Nixon's invasion of Cambodia in May 1970 led to more demonstrations at one-third of the nation's colleges, from Yale to Stanford. The overreaction of state and federal government to college students' protests became clear on 4 May 1970, when the Ohio National Guard killed four peaceful Kent State University students at a campus protest rally, and a similar incident occurred eleven days later in Mississippi at Jackson State University. These tragedies coincided with the collapse of the Students for a Democratic Society (SDS) and the formation of a splinter group of terrorist guerrillas, the Weathermen. Taking their name from a line in a Bob Dylan song, the Weathermen used the paramilitary tactics of Che Guevara to effect more than 250 bombings and to resist what they saw as government oppression.
By 1970 many New Left groups were infiltrated by the FBI and other law enforcement agencies, who collected information, planted rumors, stole mail, and even incited illegal actions for which the militants could be arrested. When The New York Times reported the Cambodian bombing, Nixon and his national security adviser, Henry Kissinger, ordered the FBI to wiretap the telephones of White House staff members and journalists suspected of leaking information to aid the militant protesters.

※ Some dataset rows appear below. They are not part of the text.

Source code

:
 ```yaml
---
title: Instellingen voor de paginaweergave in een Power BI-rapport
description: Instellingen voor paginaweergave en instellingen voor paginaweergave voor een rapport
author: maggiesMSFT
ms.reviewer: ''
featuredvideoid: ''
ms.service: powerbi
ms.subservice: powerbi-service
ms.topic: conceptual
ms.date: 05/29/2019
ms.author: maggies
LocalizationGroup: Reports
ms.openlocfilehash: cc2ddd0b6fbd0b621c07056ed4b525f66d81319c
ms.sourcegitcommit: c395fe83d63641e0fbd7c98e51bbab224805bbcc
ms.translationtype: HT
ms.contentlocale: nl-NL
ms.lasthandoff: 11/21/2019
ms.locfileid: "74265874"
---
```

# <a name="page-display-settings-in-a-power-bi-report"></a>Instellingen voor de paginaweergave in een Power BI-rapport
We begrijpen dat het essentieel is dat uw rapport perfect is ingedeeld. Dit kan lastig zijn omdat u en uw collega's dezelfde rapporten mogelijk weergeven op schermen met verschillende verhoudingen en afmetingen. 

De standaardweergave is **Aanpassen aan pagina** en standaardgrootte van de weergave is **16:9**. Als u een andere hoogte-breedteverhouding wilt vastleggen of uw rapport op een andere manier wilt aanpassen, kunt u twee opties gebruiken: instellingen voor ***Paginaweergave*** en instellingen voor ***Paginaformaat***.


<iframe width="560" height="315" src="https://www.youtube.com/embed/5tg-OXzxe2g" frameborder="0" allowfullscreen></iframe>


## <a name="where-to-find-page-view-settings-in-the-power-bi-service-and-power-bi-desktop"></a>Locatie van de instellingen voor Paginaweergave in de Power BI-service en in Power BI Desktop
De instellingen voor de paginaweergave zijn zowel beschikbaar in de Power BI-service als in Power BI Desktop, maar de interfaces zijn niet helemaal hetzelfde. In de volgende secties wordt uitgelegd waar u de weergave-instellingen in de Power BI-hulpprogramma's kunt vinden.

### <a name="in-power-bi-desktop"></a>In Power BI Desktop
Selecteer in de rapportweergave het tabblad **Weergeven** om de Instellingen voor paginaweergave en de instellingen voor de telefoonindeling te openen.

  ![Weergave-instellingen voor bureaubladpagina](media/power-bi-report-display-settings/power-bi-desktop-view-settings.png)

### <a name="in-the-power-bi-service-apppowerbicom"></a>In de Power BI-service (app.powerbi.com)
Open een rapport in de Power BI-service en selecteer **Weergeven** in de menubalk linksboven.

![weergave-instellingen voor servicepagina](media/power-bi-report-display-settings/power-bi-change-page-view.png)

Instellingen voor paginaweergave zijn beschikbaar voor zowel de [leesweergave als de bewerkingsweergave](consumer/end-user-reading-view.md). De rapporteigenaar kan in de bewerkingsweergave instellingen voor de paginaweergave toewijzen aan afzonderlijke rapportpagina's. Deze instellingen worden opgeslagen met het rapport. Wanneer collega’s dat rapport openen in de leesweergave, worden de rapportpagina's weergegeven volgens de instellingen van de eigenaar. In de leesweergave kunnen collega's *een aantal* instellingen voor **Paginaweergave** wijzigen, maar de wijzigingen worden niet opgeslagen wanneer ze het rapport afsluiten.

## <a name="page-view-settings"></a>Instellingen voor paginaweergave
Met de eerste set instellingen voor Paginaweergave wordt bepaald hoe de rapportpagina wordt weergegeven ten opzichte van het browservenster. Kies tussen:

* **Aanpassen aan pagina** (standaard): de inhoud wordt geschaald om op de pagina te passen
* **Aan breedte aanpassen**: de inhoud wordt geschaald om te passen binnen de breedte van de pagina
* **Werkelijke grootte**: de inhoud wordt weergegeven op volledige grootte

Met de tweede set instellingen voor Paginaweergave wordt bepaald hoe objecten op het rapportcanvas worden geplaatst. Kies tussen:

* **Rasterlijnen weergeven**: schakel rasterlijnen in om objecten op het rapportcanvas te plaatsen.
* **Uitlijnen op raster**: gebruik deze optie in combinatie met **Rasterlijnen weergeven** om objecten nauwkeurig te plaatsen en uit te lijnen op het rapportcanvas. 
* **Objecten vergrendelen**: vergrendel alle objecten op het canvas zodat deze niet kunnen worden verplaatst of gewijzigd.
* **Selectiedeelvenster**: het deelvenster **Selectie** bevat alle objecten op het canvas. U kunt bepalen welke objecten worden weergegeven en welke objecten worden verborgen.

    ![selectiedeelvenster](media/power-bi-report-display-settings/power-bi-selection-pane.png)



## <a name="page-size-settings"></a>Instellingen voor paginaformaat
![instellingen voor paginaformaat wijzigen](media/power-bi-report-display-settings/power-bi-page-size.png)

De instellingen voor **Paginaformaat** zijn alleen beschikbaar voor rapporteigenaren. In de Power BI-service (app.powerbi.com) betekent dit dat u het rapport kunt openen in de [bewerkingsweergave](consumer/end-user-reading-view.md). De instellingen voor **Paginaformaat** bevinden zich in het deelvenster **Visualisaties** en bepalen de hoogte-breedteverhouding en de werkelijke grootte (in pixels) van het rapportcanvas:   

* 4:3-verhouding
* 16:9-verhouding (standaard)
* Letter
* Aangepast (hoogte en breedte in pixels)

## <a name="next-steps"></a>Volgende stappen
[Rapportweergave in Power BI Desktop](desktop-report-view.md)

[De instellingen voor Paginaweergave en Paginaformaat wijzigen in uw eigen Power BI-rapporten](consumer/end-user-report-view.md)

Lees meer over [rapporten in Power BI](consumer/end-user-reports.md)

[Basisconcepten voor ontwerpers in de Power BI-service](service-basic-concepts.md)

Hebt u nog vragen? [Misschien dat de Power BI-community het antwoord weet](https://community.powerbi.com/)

More-serious terrorist activities faced the United States in 1979 when the shah of Iran's government was overthrown by Iranian revolutionaries led by the Ayatollah Ruholla Khomeini. President Carter was faced with the kidnapping and torture of fifty-two American citizens in Tehran for more than a year. Carter refused Khomeini's demands that the United States return the shah for trial and that the United States apologize for aiding the shah's regime. This terrorist crisis contributed to Carter's defeat in the 1980 election by Ronald Reagan and was only resolved when Carter left office.